_What the task asks_
In the records below, find the line containing "- <details><summary>[GitLab](GitLab)</summary>"; copy exactly that line and all lines after it to the end, and nothing else.

*** Records provided ***

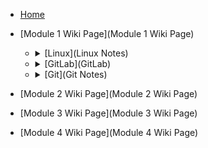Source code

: - [Home](Home)

- [Module 1 Wiki Page](Module 1 Wiki Page)
  - <details><summary>[Linux](Linux Notes)</summary>
     <ul>[Linux Terminal](Linux-1-Linux-terminal-intro)</ul>
     <ul>[Manipulating files](Linux-2-Manipulating-files/directories)</ul>
     <ul>[Linux Networking](Linux-5-Networking)</ul>
     <ul>[Creating VM's in ESXi](VM-creation)</ul>
     <ul>[Linux Search, Extract and Archive Data](Linux-Lab-04-Search,-Extract-and-Archive-Data)</ul>
     <ul>[Linux Package Management](Linux-Lab-06-Package-Management)</ul>
     <ul>[Linux User Accounts and Groups](Linux-Lab-07-Introduction-to-User-Accounts-and-Groups)</ul>
     <ul>[Linux Managing File Ownership and Permissions](Linux-Lab-08-Managing-File-Ownership-and-Permissions)</ul>
     <ul>[NANO Text Editor](Configuring Nano Text Editor with nanorc)</ul>
     <ul>[Neovim](Neovim)</ul>

  
  - <details><summary>[GitLab](GitLab)</summary>

  - <details><summary>[Git](Git Notes)</summary>


- [Module 2 Wiki Page](Module 2 Wiki Page)

- [Module 3 Wiki Page](Module 3 Wiki Page)

- [Module 4 Wiki Page](Module 4 Wiki Page)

*** End of Records provided ***

_Exercise output_
  - <details><summary>[GitLab](GitLab)</summary>

  - <details><summary>[Git](Git Notes)</summary>


- [Module 2 Wiki Page](Module 2 Wiki Page)

- [Module 3 Wiki Page](Module 3 Wiki Page)

- [Module 4 Wiki Page](Module 4 Wiki Page)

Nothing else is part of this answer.